Por otra parte, el compromiso cristiano no puede limitarse a adherir a los principios de la alta política. El mensaje de Cristo es encarnado, hay que vivirlo en la entraña de la historia. Esto hace que la Iglesia –acompañando la búsqueda del bien común– tenga que trabajar con todo tipo de actores sociales, con cada uno de los cuales tendrá sus diferencias y coincidencias. En tiempos de polarización ideológica y sofisticados mecanismos de manipulación mediática, la Iglesia siempre correrá el riesgo de quedar identificada con un sector partidario. El camino del compromiso con la historia está sembrado de riesgos: a equivocarse, a corromperse, a los ataques de quienes medran en la injusticia estructural, a la incomprensión de muchos, a la pérdida de la fuerza profética del Evangelio por temor o tibieza, etc. Hay una ley en la condición humana: nadie se encarna sin embarrarse. Los purismos no hacen justicia a la lógica de la encarnación.
Por último, el amor político que se desprende del Evangelio tiene un aporte único e indispensable: es un amor radical, que abraza a todos, incluso al enemigo. Vivir el Evangelio nunca va a fomentar divisiones. Lo que puede suceder es que su anuncio profético saque a luz divisiones que ya existían en la sociedad. En ese sentido pueden interpretarse las palabras de Jesús: “No vine a traer la paz, sino la espada” (Mat 10,34).

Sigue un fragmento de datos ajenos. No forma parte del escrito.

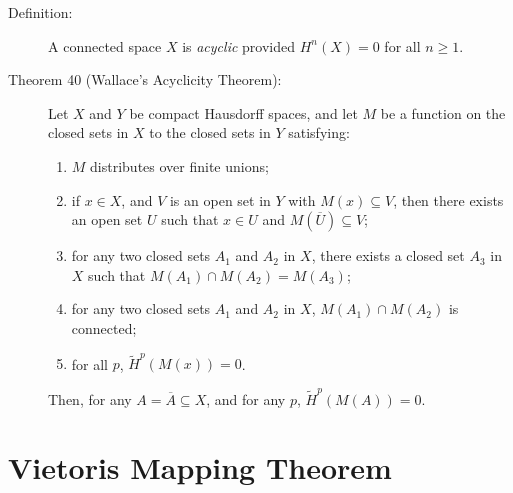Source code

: \documentclass{article}
\begin{document}
\begin{description}

\item[Definition:] A connected space $X$ is \emph{acyclic} provided $H^n(X)=0$ for all $n \geq 1$.

\item[Theorem 40 (Wallace's Acyclicity Theorem):] Let $X$ and $Y$ be compact Hausdorff spaces, and let $M$ be a function on the closed sets in $X$ to the closed sets in $Y$ satisfying:
  \begin{enumerate}[\hspace{1cm}(1)]
    \item $M$ distributes over finite unions;
    \item if $x \in X$, and $V$ is an open set in $Y$ with $M(x) \subseteq V$, then there exists an open set $U$ such that $x \in U$ and $M(\overline U) \subseteq V$;
    \item for any two closed sets $A_1$ and $A_2$ in $X$, there exists a closed set $A_3$ in $X$ such that $M(A_1) \cap M(A_2) = M(A_3)$;
    \item for any two closed sets $A_1$ and $A_2$ in $X$, $M(A_1) \cap M(A_2)$ is connected;
    \item for all $p$, $\widetilde{H}^p(M(x))=0$.
  \end{enumerate}
  Then, for any $A=\overline A \subseteq X$, and for any $p$, ${\widetilde H}^p(M(A))=0$.

\end{description}



\section{Vietoris Mapping Theorem}
\end{document}
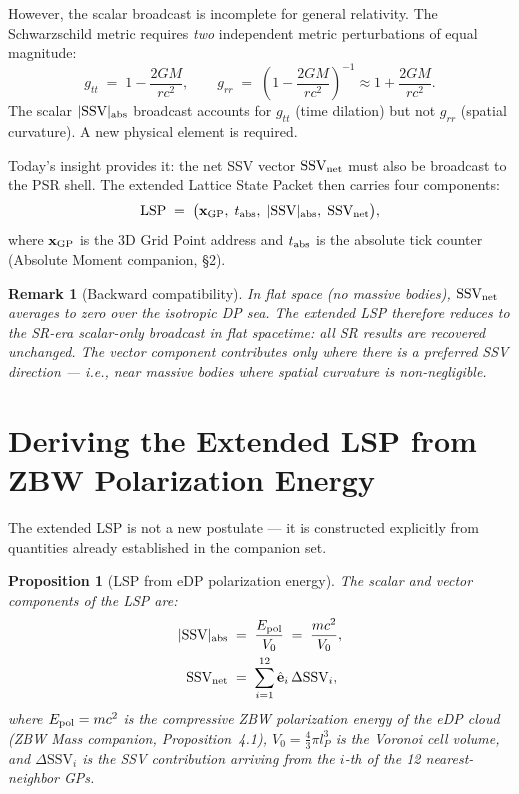 \documentclass[12pt]{article}
\newtheorem{proposition}[theorem]{Proposition}
\newtheorem{remark}[theorem]{Remark}
\newcommand{\lP}{l_P}
\newcommand{\SSV}{\text{SSV}}
\newcommand{\dibit}{\text{LSP}}
\begin{document}
However, the scalar broadcast is incomplete for general relativity.  The
Schwarzschild metric requires \emph{two} independent metric perturbations
of equal magnitude:
\begin{equation}
  g_{tt} \;=\; 1 - \frac{2GM}{rc^2}, \qquad
  g_{rr} \;=\; \left(1 - \frac{2GM}{rc^2}\right)^{-1} \approx 1 + \frac{2GM}{rc^2}.
  \label{eq:Schwarzschild_weak}
\end{equation}
The scalar $|\SSV|_{\rm abs}$ broadcast accounts for $g_{tt}$ (time dilation)
but not $g_{rr}$ (spatial curvature).  A new physical element is required.

Today's insight provides it: the net SSV vector $\mathbf{\SSV}_{\rm net}$
must also be broadcast to the PSR shell.  The extended Lattice State Packet
then carries four components:
\begin{equation}
  \dibit \;=\; \bigl(\mathbf{x}_{\rm GP},\; t_{\rm abs},\;
  |\SSV|_{\rm abs},\; \mathbf{\SSV}_{\rm net}\bigr),
  \label{eq:LSP}
\end{equation}
where $\mathbf{x}_{\rm GP}$ is the 3D Grid Point address and $t_{\rm abs}$
is the absolute tick counter (Absolute Moment companion, \S2).

\begin{remark}[Backward compatibility]
In flat space (no massive bodies), $\mathbf{\SSV}_{\rm net}$ averages to
zero over the isotropic DP sea.  The extended LSP therefore reduces to the
SR-era scalar-only broadcast in flat spacetime: all SR results are recovered
unchanged.  The vector component contributes only where there is a preferred
SSV direction --- i.e., near massive bodies where spatial curvature is
non-negligible.
\end{remark}

\section{Deriving the Extended LSP from ZBW Polarization Energy}
\label{sec:LSP_derivation}

The extended LSP is not a new postulate — it is constructed explicitly
from quantities already established in the companion set.

\begin{proposition}[LSP from eDP polarization energy]
\label{prop:LSP_derivation}
The scalar and vector components of the LSP are:
\begin{align}
  |\SSV|_{\rm abs} &\;=\; \frac{E_{\rm pol}}{V_0}
  \;=\; \frac{mc^2}{V_0},
  \label{eq:SSV_abs_derived}\\
  \mathbf{\SSV}_{\rm net} &\;=\; \sum_{i=1}^{12}
  \hat{\mathbf{e}}_i\,\Delta\SSV_i,
  \label{eq:SSV_net_derived}
\end{align}
where $E_{\rm pol} = mc^2$ is the compressive ZBW polarization energy
of the eDP cloud (ZBW Mass companion, Proposition~4.1), $V_0 = \frac{4}{3}\pi\lP^3$
is the Voronoi cell volume, and $\Delta\SSV_i$ is the SSV contribution
arriving from the $i$-th of the 12 nearest-neighbor GPs.
\end{proposition}
\end{document}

Sin embargo, por más apasionadas que sean las diferencias partidarias, el amor cristiano tiene en su horizonte una fraternidad donde nadie quede afuera. La Iglesia está llamada a ser el espacio de todos. No se trata de construir una unidad a cualquier precio sino de ofrecer un ámbito donde todos, cualquiera sea su posición política, puedan reconocerse hermanos, hijos de una misma patria.
*Enrique Ciro Bianchi es sacerdote y profesor de la Facultad de Teología de Buenos Aires.